May Waldron (born Mary Dougherty, November 1, 1861 or 1868 – December 22, 1924), and later known as May Waldron Robson, was a Canadian-born American actress.

== Early life ==
Mary Waldron Dougherty was born in Hamilton, Ontario, the daughter of William E. Dougherty, a newspaper publisher; she was raised in Chicago. Her mother was an actress. May Waldron also lived in Buffalo, New York in her youth.

== Career ==
May Waldron began her career in Chicago, in operettas including H.M.S. Pinafore and The Pirates of Penzance. Waldron's Broadway appearances included roles in Billy (1909), The Country Boy (1910–1911), The Woman Haters (1912), Cousin Lucy (1915), Ladies' Night (1920–1921), and Better Times (1922–1923). She also appeared in touring productions of The Merry Wives of Windsor and She Stoops to Conquer, and in different roles in The Henrietta (1887), in its original run and in its 1901–1902 revival. Her ten film credits came in the silent films Vaccinating the Village (1914), Lured from Squash Center (1914), The Precious Twins (1914), At the Cross Roads (1914), The Trail of the Lonesome Pine (1916), The Gates of Gladness (1918), The Prodigal Wife (1918), The Lost Battalion (1919), His Bridal Night (1919), and A Broadway Saint (1919).

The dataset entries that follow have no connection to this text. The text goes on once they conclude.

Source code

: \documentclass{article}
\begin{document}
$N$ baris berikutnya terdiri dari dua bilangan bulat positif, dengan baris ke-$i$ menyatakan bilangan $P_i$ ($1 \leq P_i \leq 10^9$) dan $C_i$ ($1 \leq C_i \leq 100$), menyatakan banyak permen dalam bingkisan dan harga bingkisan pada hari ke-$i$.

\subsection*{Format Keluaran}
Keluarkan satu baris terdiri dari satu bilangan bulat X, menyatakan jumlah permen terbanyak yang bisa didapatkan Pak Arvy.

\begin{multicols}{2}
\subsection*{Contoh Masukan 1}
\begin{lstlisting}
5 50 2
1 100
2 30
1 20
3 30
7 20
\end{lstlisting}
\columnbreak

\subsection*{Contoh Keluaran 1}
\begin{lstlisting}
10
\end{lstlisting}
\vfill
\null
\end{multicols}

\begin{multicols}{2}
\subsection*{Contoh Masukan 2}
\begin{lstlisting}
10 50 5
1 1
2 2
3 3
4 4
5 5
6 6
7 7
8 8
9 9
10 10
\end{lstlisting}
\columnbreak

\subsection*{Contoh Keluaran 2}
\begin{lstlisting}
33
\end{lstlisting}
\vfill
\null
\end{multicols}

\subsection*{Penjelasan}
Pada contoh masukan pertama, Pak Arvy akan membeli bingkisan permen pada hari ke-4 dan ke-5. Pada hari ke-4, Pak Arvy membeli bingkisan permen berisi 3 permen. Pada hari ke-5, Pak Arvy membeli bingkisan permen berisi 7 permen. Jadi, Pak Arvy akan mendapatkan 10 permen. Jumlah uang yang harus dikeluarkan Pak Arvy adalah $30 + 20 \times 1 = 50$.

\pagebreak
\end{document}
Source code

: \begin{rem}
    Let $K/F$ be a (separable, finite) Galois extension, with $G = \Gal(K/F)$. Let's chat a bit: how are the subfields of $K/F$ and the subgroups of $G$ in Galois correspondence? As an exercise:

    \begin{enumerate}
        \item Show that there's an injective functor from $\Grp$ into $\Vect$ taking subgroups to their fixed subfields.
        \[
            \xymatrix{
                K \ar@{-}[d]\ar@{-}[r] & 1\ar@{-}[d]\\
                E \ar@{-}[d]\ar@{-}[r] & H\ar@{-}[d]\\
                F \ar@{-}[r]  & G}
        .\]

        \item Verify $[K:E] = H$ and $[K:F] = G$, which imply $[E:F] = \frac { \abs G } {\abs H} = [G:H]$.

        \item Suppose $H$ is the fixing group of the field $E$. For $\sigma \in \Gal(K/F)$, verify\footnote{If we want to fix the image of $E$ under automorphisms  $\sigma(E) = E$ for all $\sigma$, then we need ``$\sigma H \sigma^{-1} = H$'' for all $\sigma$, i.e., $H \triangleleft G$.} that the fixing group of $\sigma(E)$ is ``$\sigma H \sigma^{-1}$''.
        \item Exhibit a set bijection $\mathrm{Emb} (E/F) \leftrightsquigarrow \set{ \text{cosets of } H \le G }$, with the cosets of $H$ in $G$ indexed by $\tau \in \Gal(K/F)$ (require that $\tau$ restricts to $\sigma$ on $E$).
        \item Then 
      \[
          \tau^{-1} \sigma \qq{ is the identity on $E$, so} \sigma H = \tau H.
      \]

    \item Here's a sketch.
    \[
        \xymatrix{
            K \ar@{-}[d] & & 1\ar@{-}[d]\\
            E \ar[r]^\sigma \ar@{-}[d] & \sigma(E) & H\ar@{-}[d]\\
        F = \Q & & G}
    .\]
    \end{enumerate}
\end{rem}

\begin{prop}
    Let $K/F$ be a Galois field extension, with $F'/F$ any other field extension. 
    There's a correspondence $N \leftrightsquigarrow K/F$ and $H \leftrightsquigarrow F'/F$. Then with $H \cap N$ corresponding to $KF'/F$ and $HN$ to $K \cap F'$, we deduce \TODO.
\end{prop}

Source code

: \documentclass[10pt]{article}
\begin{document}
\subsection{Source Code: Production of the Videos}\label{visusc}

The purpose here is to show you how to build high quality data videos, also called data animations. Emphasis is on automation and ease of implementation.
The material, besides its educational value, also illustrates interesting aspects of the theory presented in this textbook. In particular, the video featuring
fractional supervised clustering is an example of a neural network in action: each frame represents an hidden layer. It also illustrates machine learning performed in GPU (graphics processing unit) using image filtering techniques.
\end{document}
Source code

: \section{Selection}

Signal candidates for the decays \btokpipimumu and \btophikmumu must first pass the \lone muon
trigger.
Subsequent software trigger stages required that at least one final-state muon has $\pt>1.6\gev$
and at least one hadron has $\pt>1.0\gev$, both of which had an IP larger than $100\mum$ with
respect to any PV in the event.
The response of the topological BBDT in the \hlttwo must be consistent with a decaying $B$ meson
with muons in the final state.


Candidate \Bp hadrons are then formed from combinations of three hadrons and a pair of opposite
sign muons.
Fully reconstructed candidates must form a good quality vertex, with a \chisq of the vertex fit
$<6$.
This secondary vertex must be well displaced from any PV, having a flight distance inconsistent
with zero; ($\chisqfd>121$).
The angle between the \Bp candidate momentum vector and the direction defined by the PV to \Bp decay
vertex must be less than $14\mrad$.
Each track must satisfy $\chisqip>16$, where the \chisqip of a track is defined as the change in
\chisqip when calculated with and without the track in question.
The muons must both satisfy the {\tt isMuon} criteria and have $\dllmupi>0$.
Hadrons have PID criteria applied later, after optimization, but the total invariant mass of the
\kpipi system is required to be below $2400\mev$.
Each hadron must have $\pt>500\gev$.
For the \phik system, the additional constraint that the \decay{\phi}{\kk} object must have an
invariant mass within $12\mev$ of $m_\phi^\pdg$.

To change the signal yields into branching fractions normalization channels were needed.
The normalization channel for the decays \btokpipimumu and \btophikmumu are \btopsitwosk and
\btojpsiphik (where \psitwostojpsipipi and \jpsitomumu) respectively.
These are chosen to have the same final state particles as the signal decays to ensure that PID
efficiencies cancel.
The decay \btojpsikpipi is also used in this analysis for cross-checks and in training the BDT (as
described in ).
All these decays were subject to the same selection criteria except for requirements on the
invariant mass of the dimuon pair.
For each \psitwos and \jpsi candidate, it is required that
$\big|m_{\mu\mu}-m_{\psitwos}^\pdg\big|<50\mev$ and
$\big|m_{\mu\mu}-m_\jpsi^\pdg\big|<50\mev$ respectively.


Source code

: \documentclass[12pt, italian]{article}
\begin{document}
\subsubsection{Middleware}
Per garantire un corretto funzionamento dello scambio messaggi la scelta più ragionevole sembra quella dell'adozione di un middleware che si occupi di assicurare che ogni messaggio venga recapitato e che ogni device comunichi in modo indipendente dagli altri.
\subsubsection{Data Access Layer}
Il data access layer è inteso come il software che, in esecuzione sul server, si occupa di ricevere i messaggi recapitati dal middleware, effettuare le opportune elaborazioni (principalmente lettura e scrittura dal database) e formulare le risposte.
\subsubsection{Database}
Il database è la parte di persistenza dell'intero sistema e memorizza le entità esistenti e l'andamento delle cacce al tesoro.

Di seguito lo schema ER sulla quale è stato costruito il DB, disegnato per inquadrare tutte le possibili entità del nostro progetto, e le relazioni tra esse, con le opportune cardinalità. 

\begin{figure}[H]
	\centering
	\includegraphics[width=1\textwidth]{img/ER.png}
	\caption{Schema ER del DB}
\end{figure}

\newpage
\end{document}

Waldron's weight was a matter of public comment. She was often described as "buxom", or "stout". She fasted for a month to lose weight for a part in 1889; one report compared Waldron to a circus performer and went into detail about her "reducing herself from a mountain of quivering adipose to a lithe, graceful figure, scarcely heavier than the average able bodied woman."

== Personal life ==
Waldron married actor Stuart Robson in 1891; she was widowed when he died in 1903. The two had a son together, Stuart Robson Jr. Waldron, who died suddenly from a stroke in 1924 in Louisville, Kentucky, aged near 60 years.